Lab 23 — Toy SQL-Like Engine

Goal

Implement a tiny SQL-like engine that can parse and execute SELECT col1, col2 FROM t WHERE expr [JOIN u ON expr] [ORDER BY col [DESC]] [LIMIT n] over in-memory tables. The engine has three layers: tokenizer, parser (produces an AST), executor (interprets the AST). After this lab you should be able to scope a 60-minute version of this in <5 minutes and produce a working subset (no joins, no order-by) in <40 minutes.

Background Concepts

A SQL engine — even a toy — is the cleanest interview-friendly example of the frontend / backend / interpreter trilogy that runs every real query engine, compiler, and DSL:

  1. Lexer / tokenizer: converts a string into a stream of typed tokens (SELECT, identifier name, =, integer 42, etc.). Skips whitespace, recognizes keywords, classifies punctuation.
  2. Parser: consumes the token stream and produces an AST: Select(columns, from_table, where_expr, joins, order_by, limit). Recursive descent is the right tool for this problem class — top-down, predictable, fits on a whiteboard.
  3. Executor: walks the AST and produces rows. For WHERE, evaluate the expression against each row. For JOIN, nested-loop the two tables and concatenate matching rows. For ORDER BY, sort by the named column with DESC flag. For LIMIT, slice the result.

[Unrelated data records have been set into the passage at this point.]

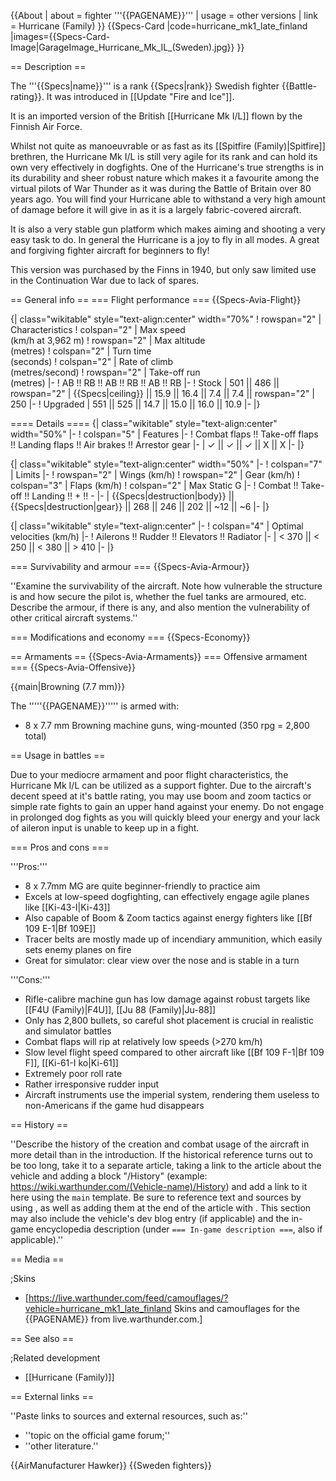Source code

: {{About
| about = fighter '''{{PAGENAME}}'''
| usage = other versions
| link = Hurricane (Family)
}}
{{Specs-Card
|code=hurricane_mk1_late_finland
|images={{Specs-Card-Image|GarageImage_Hurricane_Mk_IL_(Sweden).jpg}}
}}

== Description ==
<!-- ''In the description, the first part should be about the history of and the creation and combat usage of the aircraft, as well as its key features. In the second part, tell the reader about the aircraft in the game. Insert a screenshot of the vehicle, so that if the novice player does not remember the vehicle by name, he will immediately understand what kind of vehicle the article is talking about.'' -->
The '''{{Specs|name}}''' is a rank {{Specs|rank}} Swedish fighter {{Battle-rating}}. It was introduced in [[Update "Fire and Ice"]].

It is an imported version of the British [[Hurricane Mk I/L]] flown by the Finnish Air Force.

Whilst not quite as manoeuvrable or as fast as its [[Spitfire (Family)|Spitfire]] brethren, the Hurricane Mk I/L is still very agile for its rank and can hold its own very effectively in dogfights. One of the Hurricane's true strengths is in its durability and sheer robust nature which makes it a favourite among the virtual pilots of War Thunder as it was during the Battle of Britain over 80 years ago. You will find your Hurricane able to withstand a very high amount of damage before it will give in as it is a largely fabric-covered aircraft.

It is also a very stable gun platform which makes aiming and shooting a very easy task to do. In general the Hurricane is a joy to fly in all modes. A great and forgiving fighter aircraft for beginners to fly!

This version was purchased by the Finns in 1940, but only saw limited use in the Continuation War due to lack of spares.

== General info ==
=== Flight performance ===
{{Specs-Avia-Flight}}
<!-- ''Describe how the aircraft behaves in the air. Speed, manoeuvrability, acceleration and allowable loads - these are the most important characteristics of the vehicle.'' -->

{| class="wikitable" style="text-align:center" width="70%"
! rowspan="2" | Characteristics
! colspan="2" | Max speed<br>(km/h at 3,962 m)
! rowspan="2" | Max altitude<br>(metres)
! colspan="2" | Turn time<br>(seconds)
! colspan="2" | Rate of climb<br>(metres/second)
! rowspan="2" | Take-off run<br>(metres)
|-
! AB !! RB !! AB !! RB !! AB !! RB
|-
! Stock
| 501 || 486 || rowspan="2" | {{Specs|ceiling}} || 15.9 || 16.4 || 7.4 || 7.4 || rowspan="2" | 250
|-
! Upgraded
| 551 || 525 || 14.7 || 15.0 || 16.0 || 10.9
|-
|}

==== Details ====
{| class="wikitable" style="text-align:center" width="50%"
|-
! colspan="5" | Features
|-
! Combat flaps !! Take-off flaps !! Landing flaps !! Air brakes !! Arrestor gear
|-
| ✓ || ✓ || ✓ || X || X    <!-- ✓ -->
|-
|}

{| class="wikitable" style="text-align:center" width="50%"
|-
! colspan="7" | Limits
|-
! rowspan="2" | Wings (km/h)
! rowspan="2" | Gear (km/h)
! colspan="3" | Flaps (km/h)
! colspan="2" | Max Static G
|-
! Combat !! Take-off !! Landing !! + !! -
|-
| {{Specs|destruction|body}} || {{Specs|destruction|gear}} || 268 || 246 || 202 || ~12 || ~6
|-
|}

{| class="wikitable" style="text-align:center"
|-
! colspan="4" | Optimal velocities (km/h)
|-
! Ailerons !! Rudder !! Elevators !! Radiator
|-
| < 370 || < 250 || < 380 || > 410
|-
|}

=== Survivability and armour ===
{{Specs-Avia-Armour}}
<!-- ''Examine the survivability of the aircraft. Note how vulnerable the structure is and how secure the pilot is, whether the fuel tanks are armoured, etc. Describe the armour, if there is any, and also mention the vulnerability of other critical aircraft systems.'' -->
''Examine the survivability of the aircraft. Note how vulnerable the structure is and how secure the pilot is, whether the fuel tanks are armoured, etc. Describe the armour, if there is any, and also mention the vulnerability of other critical aircraft systems.''

=== Modifications and economy ===
{{Specs-Economy}}

== Armaments ==
{{Specs-Avia-Armaments}}
=== Offensive armament ===
{{Specs-Avia-Offensive}}
<!-- ''Describe the offensive armament of the aircraft, if any. Describe how effective the cannons and machine guns are in a battle, and also what belts or drums are better to use. If there is no offensive weaponry, delete this subsection.'' -->
{{main|Browning (7.7 mm)}}

The '''''{{PAGENAME}}''''' is armed with:

* 8 x 7.7 mm Browning machine guns, wing-mounted (350 rpg = 2,800 total)

== Usage in battles ==
<!-- ''Describe the tactics of playing in the aircraft, the features of using aircraft in a team and advice on tactics. Refrain from creating a "guide" - do not impose a single point of view, but instead, give the reader food for thought. Examine the most dangerous enemies and give recommendations on fighting them. If necessary, note the specifics of the game in different modes (AB, RB, SB).'' -->
Due to your mediocre armament and poor flight characteristics, the Hurricane Mk I/L can be utilized as a support fighter. Due to the aircraft's decent speed at it's battle rating, you may use boom and zoom tactics or simple rate fights to gain an upper hand against your enemy. Do not engage in prolonged dog fights as you will quickly bleed your energy and your lack of aileron input is unable to keep up in a fight.

=== Pros and cons ===
<!-- ''Summarise and briefly evaluate the vehicle in terms of its characteristics and combat effectiveness. Mark its pros and cons in the bulleted list. Try not to use more than 6 points for each of the characteristics. Avoid using categorical definitions such as "bad", "good" and the like - use substitutions with softer forms such as "inadequate" and "effective".'' -->'''Pros:'''

* 8 x 7.7mm MG are quite beginner-friendly to practice aim
* Excels at low-speed dogfighting, can effectively engage agile planes like [[Ki-43-I|Ki-43]]
* Also capable of Boom & Zoom tactics against energy fighters like [[Bf 109 E-1|Bf 109E]]
* Tracer belts are mostly made up of incendiary ammunition, which easily sets enemy planes on fire
* Great for simulator: clear view over the nose and is stable in a turn

'''Cons:'''

* Rifle-calibre machine gun has low damage against robust targets like [[F4U (Family)|F4U]], [[Ju 88 (Family)|Ju-88]]
* Only has 2,800 bullets, so careful shot placement is crucial in realistic and simulator battles
* Combat flaps will rip at relatively low speeds (>270 km/h)
* Slow level flight speed compared to other aircraft like [[Bf 109 F-1|Bf 109 F]], [[Ki-61-I ko|Ki-61]]
* Extremely poor roll rate
* Rather irresponsive rudder input
* Aircraft instruments use the imperial system, rendering them useless to non-Americans if the game hud disappears

== History ==
<!-- ''Describe the history of the creation and combat usage of the aircraft in more detail than in the introduction. If the historical reference turns out to be too long, take it to a separate article, taking a link to the article about the vehicle and adding a block "/History" (example: <nowiki>https://wiki.warthunder.com/(Vehicle-name)/History</nowiki>) and add a link to it here using the <code>main</code> template. Be sure to reference text and sources by using <code><nowiki><ref></ref></nowiki></code>, as well as adding them at the end of the article with <code><nowiki><references /></nowiki></code>. This section may also include the vehicle's dev blog entry (if applicable) and the in-game encyclopedia description (under <code><nowiki>=== In-game description ===</nowiki></code>, also if applicable).'' -->
''Describe the history of the creation and combat usage of the aircraft in more detail than in the introduction. If the historical reference turns out to be too long, take it to a separate article, taking a link to the article about the vehicle and adding a block "/History" (example: <nowiki>https://wiki.warthunder.com/(Vehicle-name)/History</nowiki>) and add a link to it here using the <code>main</code> template. Be sure to reference text and sources by using <code><nowiki><ref></ref></nowiki></code>, as well as adding them at the end of the article with <code><nowiki><references /></nowiki></code>. This section may also include the vehicle's dev blog entry (if applicable) and the in-game encyclopedia description (under <code><nowiki>=== In-game description ===</nowiki></code>, also if applicable).''

== Media ==
<!-- ''Excellent additions to the article would be video guides, screenshots from the game, and photos.'' -->

;Skins

* [https://live.warthunder.com/feed/camouflages/?vehicle=hurricane_mk1_late_finland Skins and camouflages for the {{PAGENAME}} from live.warthunder.com.]

== See also ==
<!-- ''Links to the articles on the War Thunder Wiki that you think will be useful for the reader, for example:''
* ''reference to the series of the aircraft;''
* ''links to approximate analogues of other nations and research trees.'' -->

;Related development

* [[Hurricane (Family)]]

== External links ==
<!-- ''Paste links to sources and external resources, such as:''
* ''topic on the official game forum;''
* ''other literature.'' -->
''Paste links to sources and external resources, such as:''

* ''topic on the official game forum;''
* ''other literature.''

{{AirManufacturer Hawker}}
{{Sweden fighters}}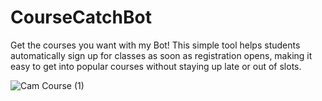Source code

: # CourseCatchBot
Get the courses you want with my Bot! This simple tool helps students automatically sign up for classes as soon as registration opens, making it easy to get into popular courses without staying up late or out of slots.


![Cam Course (1)](https://github.com/tuvietanht/CourseCatchBot/assets/101501013/b6dfe821-ff7e-457d-815e-779caaf453d1)
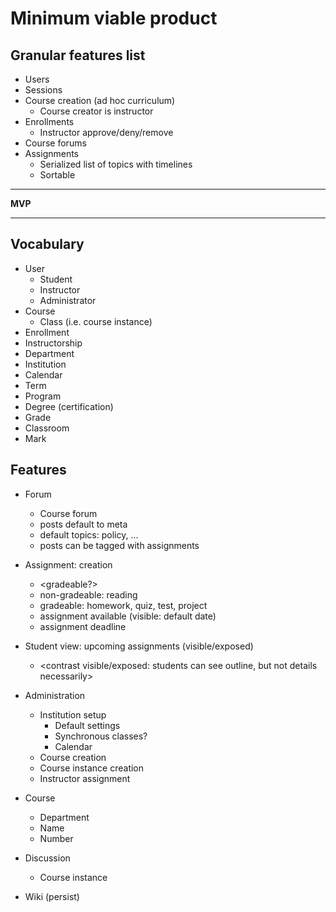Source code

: # Minimum viable product

## Granular features list
* Users
* Sessions
* Course creation (ad hoc curriculum)
  * Course creator is instructor
* Enrollments
  * Instructor approve/deny/remove
* Course forums
* Assignments
  * Serialized list of topics with timelines
  * Sortable
----
**MVP**  

----


## Vocabulary
* User
  * Student
  * Instructor
  * Administrator
* Course
  * Class (i.e. course instance)
* Enrollment
* Instructorship
* Department
* Institution
* Calendar
* Term
* Program
* Degree (certification)
* Grade
* Classroom
* Mark

## Features

* Forum
  * Course forum
  * posts default to meta
  * default topics: policy, ...
  * posts can be tagged with assignments
* Assignment: creation
  * <gradeable?>
  * non-gradeable: reading
  * gradeable: homework, quiz, test, project
  * assignment available (visible: default date)
  * assignment deadline
* Student view: upcoming assignments (visible/exposed)
  * <contrast visible/exposed: students can see outline, but not details necessarily>




* Administration
  * Institution setup
    * Default settings
    * Synchronous classes?
    * Calendar
  * Course creation
  * Course instance creation
  * Instructor assignment
* Course
  * Department
  * Name
  * Number
* Discussion
  * Course instance
* Wiki (persist)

The interviewer is not testing whether you can build a real query optimizer (you can’t, in 60 minutes). They are testing whether you can decompose the problem into the three layers, write each cleanly, and connect them through a typed AST. Candidates who try to do everything inline in one function fail; candidates who name Token, Expr, Select types and split functions per layer pass.

Interview Context

A 60-minute round at Snowflake, Databricks, MongoDB, Neon, PlanetScale, and any database / data-platform company. Often paired with a smaller warmup. The supported subset varies by interviewer — at minimum SELECT cols FROM t WHERE expr is expected; joins and order-by are stretch goals; aggregates (COUNT, SUM) are extras for strong candidates.

Problem Statement

Implement Engine with:

  • register_table(name: str, columns: list[str], rows: list[list]): store an in-memory table.
  • query(sql: str) -> list[list]: parse and execute the SQL, return rows.

Supported grammar:

SELECT  col_list  FROM  table_name
        [ JOIN  table_name  ON  cond_expr ]
        [ WHERE  cond_expr ]
        [ ORDER BY  column_ref  [ASC | DESC] ]
        [ LIMIT  integer ]

col_list is * or comma-separated column references (qualified table.col or bare col). cond_expr is a small expression language: literals (int, string), column refs, and the operators = != < <= > >= AND OR NOT.

Constraints

  • Identifiers are alphanumeric (and underscore). Keywords are case-insensitive (SELECT == select).
  • String literals use single quotes ('foo').
  • Tables fit in memory; nested-loop join is acceptable.
  • Up to 10^3 rows per table; query must finish in well under a second.

Clarifying Questions

  1. Are aggregates (COUNT, SUM) required? (No for the base; stretch goal.)
  2. Are subqueries supported? (No.)
  3. Are NULLs supported? (No — undefined column = error; missing field = treat as None and NULL propagation rules elided.)
  4. Are types coerced? (No — comparing '5' and 5 returns False or raises; document.)
  5. Is column resolution case-sensitive? (Yes — keywords case-insensitive, identifiers case-sensitive. Document.)
  6. Are joins inner-only? (Yes — INNER JOIN semantics; no LEFT/RIGHT/FULL for the base.)

Examples

-- users(id, name, age); orders(id, user_id, total)
SELECT name FROM users WHERE age >= 18
SELECT u.name, o.total FROM users u JOIN orders o ON u.id = o.user_id WHERE o.total > 100
SELECT name FROM users ORDER BY age DESC LIMIT 3

Initial Brute Force

Skip the parser and tokenize-execute in a single big regex-soup function. This is what most candidates produce when panicked. It works for two or three test cases and breaks instantly on any extension.

Brute Force Complexity

Roughly O(rows × cols × query-length) and bug-prone.

Optimization Path

Properly separate lexer / parser / executor. Tokenizer scans the string once: O(N). Parser is recursive descent: O(tokens). Executor: O(rows × predicate cost) for WHERE; O(left × right) for nested-loop joins; O(rows log rows) for ORDER BY. Each layer is independently testable.

Final Expected Approach

Three layers connected by typed values:

  1. tokenize(sql) -> list[Token]Token = (kind, value) where kind is KEYWORD, IDENT, INT, STRING, OP, PUNC, EOF.
  2. Parser(tokens).parse_select() -> Select — recursive-descent. Each non-terminal is a method. Select is a dataclass with columns, from_table, joins, where, order_by, limit.
  3. Engine.execute(select) -> rows — fetch base rows, apply joins, apply where, project columns, order, limit.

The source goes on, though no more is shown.